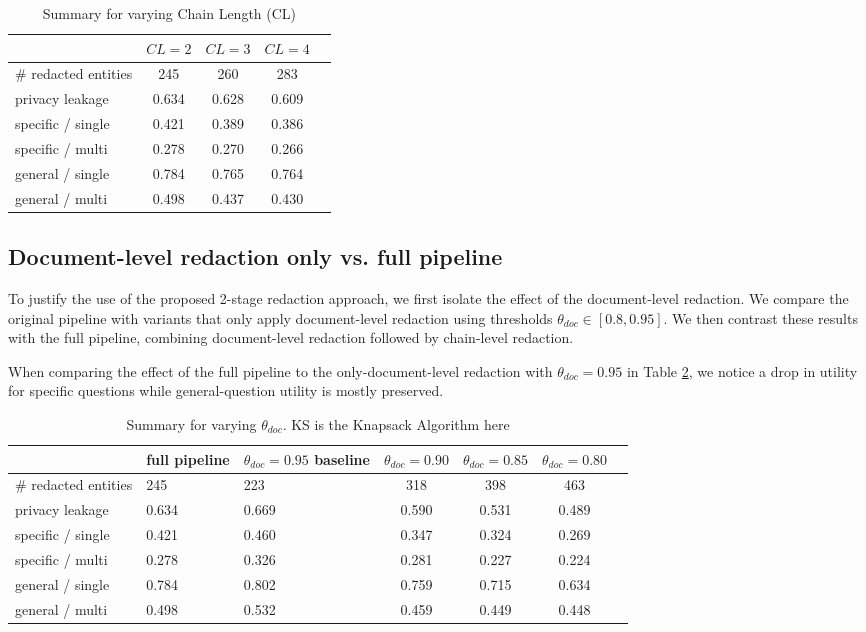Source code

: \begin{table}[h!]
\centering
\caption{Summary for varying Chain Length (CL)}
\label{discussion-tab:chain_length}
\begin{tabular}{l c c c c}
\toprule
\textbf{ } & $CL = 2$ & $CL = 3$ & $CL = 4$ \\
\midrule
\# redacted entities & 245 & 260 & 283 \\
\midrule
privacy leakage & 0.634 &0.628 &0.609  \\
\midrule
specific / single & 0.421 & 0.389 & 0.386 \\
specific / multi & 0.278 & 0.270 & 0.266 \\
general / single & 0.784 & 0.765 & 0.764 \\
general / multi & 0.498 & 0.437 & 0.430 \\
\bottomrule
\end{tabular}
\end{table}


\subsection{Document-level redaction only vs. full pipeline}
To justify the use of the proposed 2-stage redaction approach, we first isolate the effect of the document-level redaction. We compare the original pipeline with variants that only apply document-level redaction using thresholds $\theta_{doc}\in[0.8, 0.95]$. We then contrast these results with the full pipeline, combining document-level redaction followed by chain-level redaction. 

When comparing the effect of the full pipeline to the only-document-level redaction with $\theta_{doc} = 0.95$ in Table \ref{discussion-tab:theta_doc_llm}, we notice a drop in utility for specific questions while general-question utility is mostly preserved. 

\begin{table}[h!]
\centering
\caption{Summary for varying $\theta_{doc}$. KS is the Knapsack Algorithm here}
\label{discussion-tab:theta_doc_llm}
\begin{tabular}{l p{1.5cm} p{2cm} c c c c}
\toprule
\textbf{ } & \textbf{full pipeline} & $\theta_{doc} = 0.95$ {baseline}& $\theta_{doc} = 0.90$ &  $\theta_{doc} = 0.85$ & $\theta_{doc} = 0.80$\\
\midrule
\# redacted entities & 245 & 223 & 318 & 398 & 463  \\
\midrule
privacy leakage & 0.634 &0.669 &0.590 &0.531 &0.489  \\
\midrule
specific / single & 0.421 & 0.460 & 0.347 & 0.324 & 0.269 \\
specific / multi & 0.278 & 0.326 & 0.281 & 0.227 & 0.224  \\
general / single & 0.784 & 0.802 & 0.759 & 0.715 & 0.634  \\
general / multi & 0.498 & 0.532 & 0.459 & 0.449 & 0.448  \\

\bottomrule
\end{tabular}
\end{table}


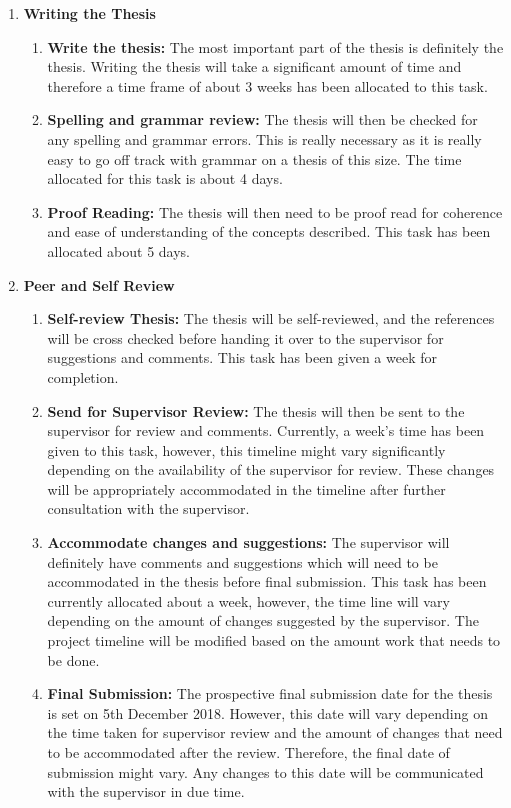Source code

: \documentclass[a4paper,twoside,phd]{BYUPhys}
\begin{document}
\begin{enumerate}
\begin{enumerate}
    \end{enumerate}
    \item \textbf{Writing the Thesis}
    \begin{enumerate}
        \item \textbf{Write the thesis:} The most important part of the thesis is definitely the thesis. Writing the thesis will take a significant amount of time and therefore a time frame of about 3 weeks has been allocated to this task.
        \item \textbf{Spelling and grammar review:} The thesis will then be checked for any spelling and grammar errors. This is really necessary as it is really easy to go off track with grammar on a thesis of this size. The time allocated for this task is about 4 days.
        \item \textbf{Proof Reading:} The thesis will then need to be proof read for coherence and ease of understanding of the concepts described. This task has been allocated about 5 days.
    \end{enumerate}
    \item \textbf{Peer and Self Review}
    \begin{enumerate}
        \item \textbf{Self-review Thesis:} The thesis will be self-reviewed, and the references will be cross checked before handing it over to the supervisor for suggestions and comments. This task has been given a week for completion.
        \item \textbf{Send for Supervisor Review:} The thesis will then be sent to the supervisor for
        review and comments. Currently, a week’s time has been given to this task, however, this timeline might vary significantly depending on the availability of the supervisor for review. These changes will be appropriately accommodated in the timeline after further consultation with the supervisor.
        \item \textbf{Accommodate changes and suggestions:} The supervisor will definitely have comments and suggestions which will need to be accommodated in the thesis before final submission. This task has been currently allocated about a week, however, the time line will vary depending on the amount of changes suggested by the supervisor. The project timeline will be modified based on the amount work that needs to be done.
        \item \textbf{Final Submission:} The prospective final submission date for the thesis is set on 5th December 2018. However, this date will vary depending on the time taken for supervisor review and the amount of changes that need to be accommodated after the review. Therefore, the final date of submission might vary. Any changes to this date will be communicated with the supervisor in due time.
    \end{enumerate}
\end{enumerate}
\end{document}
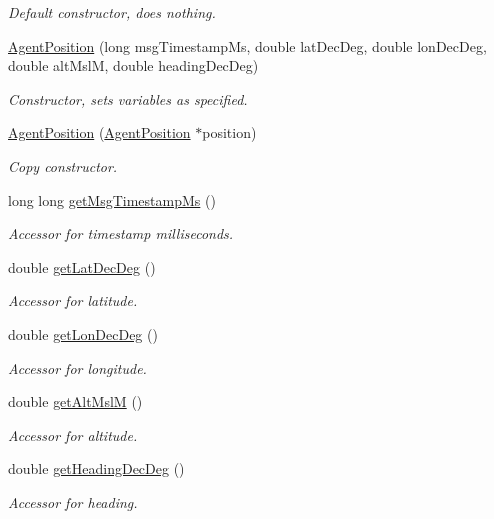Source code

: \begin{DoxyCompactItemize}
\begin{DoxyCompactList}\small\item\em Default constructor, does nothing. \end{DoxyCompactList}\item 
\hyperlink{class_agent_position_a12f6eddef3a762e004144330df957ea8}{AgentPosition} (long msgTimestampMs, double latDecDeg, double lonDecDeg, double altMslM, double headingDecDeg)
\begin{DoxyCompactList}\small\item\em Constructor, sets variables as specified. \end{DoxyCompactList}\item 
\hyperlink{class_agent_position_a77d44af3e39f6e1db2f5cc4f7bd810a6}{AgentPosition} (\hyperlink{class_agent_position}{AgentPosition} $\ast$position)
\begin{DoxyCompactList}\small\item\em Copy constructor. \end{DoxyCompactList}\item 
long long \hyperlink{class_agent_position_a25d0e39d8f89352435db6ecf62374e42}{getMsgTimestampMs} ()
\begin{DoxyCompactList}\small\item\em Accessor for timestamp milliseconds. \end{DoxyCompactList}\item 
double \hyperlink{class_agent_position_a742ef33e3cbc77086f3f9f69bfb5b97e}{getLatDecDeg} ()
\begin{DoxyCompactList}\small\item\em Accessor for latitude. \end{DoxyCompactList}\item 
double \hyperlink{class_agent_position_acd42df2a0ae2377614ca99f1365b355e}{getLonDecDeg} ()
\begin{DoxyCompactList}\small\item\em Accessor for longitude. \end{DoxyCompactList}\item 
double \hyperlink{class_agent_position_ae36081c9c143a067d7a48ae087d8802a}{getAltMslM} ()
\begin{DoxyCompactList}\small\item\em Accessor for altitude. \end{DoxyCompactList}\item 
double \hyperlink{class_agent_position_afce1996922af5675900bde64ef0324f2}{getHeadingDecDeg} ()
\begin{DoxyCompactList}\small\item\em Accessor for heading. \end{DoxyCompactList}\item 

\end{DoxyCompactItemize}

──────

No picture belongs in the copy; return the rest of the listing exactly.

Source code

: \begin{table}[h!]
\centering
\caption{Summary for varying Chain Length (CL)}
\label{discussion-tab:chain_length}
\begin{tabular}{l c c c c}
\toprule
\textbf{ } & $CL = 2$ & $CL = 3$ & $CL = 4$ \\
\midrule
\# redacted entities & 245 & 260 & 283 \\
\midrule
privacy leakage & 0.634 &0.628 &0.609  \\
\midrule
specific / single & 0.421 & 0.389 & 0.386 \\
specific / multi & 0.278 & 0.270 & 0.266 \\
general / single & 0.784 & 0.765 & 0.764 \\
general / multi & 0.498 & 0.437 & 0.430 \\
\bottomrule
\end{tabular}
\end{table}


\subsection{Document-level redaction only vs. full pipeline}
To justify the use of the proposed 2-stage redaction approach, we first isolate the effect of the document-level redaction. We compare the original pipeline with variants that only apply document-level redaction using thresholds $\theta_{doc}\in[0.8, 0.95]$. We then contrast these results with the full pipeline, combining document-level redaction followed by chain-level redaction. 

When comparing the effect of the full pipeline to the only-document-level redaction with $\theta_{doc} = 0.95$ in Table \ref{discussion-tab:theta_doc_llm}, we notice a drop in utility for specific questions while general-question utility is mostly preserved. 

\begin{table}[h!]
\centering
\caption{Summary for varying $\theta_{doc}$. KS is the Knapsack Algorithm here}
\label{discussion-tab:theta_doc_llm}
\begin{tabular}{l p{1.5cm} p{2cm} c c c c}
\toprule
\textbf{ } & \textbf{full pipeline} & $\theta_{doc} = 0.95$ {baseline}& $\theta_{doc} = 0.90$ &  $\theta_{doc} = 0.85$ & $\theta_{doc} = 0.80$\\
\midrule
\# redacted entities & 245 & 223 & 318 & 398 & 463  \\
\midrule
privacy leakage & 0.634 &0.669 &0.590 &0.531 &0.489  \\
\midrule
specific / single & 0.421 & 0.460 & 0.347 & 0.324 & 0.269 \\
specific / multi & 0.278 & 0.326 & 0.281 & 0.227 & 0.224  \\
general / single & 0.784 & 0.802 & 0.759 & 0.715 & 0.634  \\
general / multi & 0.498 & 0.532 & 0.459 & 0.449 & 0.448  \\

\bottomrule
\end{tabular}
\end{table}


Source code

: \documentclass[a4paper,twoside,phd]{BYUPhys}
\begin{document}
\begin{enumerate}
\begin{enumerate}
    \end{enumerate}
    \item \textbf{Writing the Thesis}
    \begin{enumerate}
        \item \textbf{Write the thesis:} The most important part of the thesis is definitely the thesis. Writing the thesis will take a significant amount of time and therefore a time frame of about 3 weeks has been allocated to this task.
        \item \textbf{Spelling and grammar review:} The thesis will then be checked for any spelling and grammar errors. This is really necessary as it is really easy to go off track with grammar on a thesis of this size. The time allocated for this task is about 4 days.
        \item \textbf{Proof Reading:} The thesis will then need to be proof read for coherence and ease of understanding of the concepts described. This task has been allocated about 5 days.
    \end{enumerate}
    \item \textbf{Peer and Self Review}
    \begin{enumerate}
        \item \textbf{Self-review Thesis:} The thesis will be self-reviewed, and the references will be cross checked before handing it over to the supervisor for suggestions and comments. This task has been given a week for completion.
        \item \textbf{Send for Supervisor Review:} The thesis will then be sent to the supervisor for
        review and comments. Currently, a week’s time has been given to this task, however, this timeline might vary significantly depending on the availability of the supervisor for review. These changes will be appropriately accommodated in the timeline after further consultation with the supervisor.
        \item \textbf{Accommodate changes and suggestions:} The supervisor will definitely have comments and suggestions which will need to be accommodated in the thesis before final submission. This task has been currently allocated about a week, however, the time line will vary depending on the amount of changes suggested by the supervisor. The project timeline will be modified based on the amount work that needs to be done.
        \item \textbf{Final Submission:} The prospective final submission date for the thesis is set on 5th December 2018. However, this date will vary depending on the time taken for supervisor review and the amount of changes that need to be accommodated after the review. Therefore, the final date of submission might vary. Any changes to this date will be communicated with the supervisor in due time.
    \end{enumerate}
\end{enumerate}
\end{document}
Source code

: \begin{DoxyCompactItemize}
\begin{DoxyCompactList}\small\item\em Default constructor, does nothing. \end{DoxyCompactList}\item 
\hyperlink{class_agent_position_a12f6eddef3a762e004144330df957ea8}{AgentPosition} (long msgTimestampMs, double latDecDeg, double lonDecDeg, double altMslM, double headingDecDeg)
\begin{DoxyCompactList}\small\item\em Constructor, sets variables as specified. \end{DoxyCompactList}\item 
\hyperlink{class_agent_position_a77d44af3e39f6e1db2f5cc4f7bd810a6}{AgentPosition} (\hyperlink{class_agent_position}{AgentPosition} $\ast$position)
\begin{DoxyCompactList}\small\item\em Copy constructor. \end{DoxyCompactList}\item 
long long \hyperlink{class_agent_position_a25d0e39d8f89352435db6ecf62374e42}{getMsgTimestampMs} ()
\begin{DoxyCompactList}\small\item\em Accessor for timestamp milliseconds. \end{DoxyCompactList}\item 
double \hyperlink{class_agent_position_a742ef33e3cbc77086f3f9f69bfb5b97e}{getLatDecDeg} ()
\begin{DoxyCompactList}\small\item\em Accessor for latitude. \end{DoxyCompactList}\item 
double \hyperlink{class_agent_position_acd42df2a0ae2377614ca99f1365b355e}{getLonDecDeg} ()
\begin{DoxyCompactList}\small\item\em Accessor for longitude. \end{DoxyCompactList}\item 
double \hyperlink{class_agent_position_ae36081c9c143a067d7a48ae087d8802a}{getAltMslM} ()
\begin{DoxyCompactList}\small\item\em Accessor for altitude. \end{DoxyCompactList}\item 
double \hyperlink{class_agent_position_afce1996922af5675900bde64ef0324f2}{getHeadingDecDeg} ()
\begin{DoxyCompactList}\small\item\em Accessor for heading. \end{DoxyCompactList}\item 

\end{DoxyCompactItemize}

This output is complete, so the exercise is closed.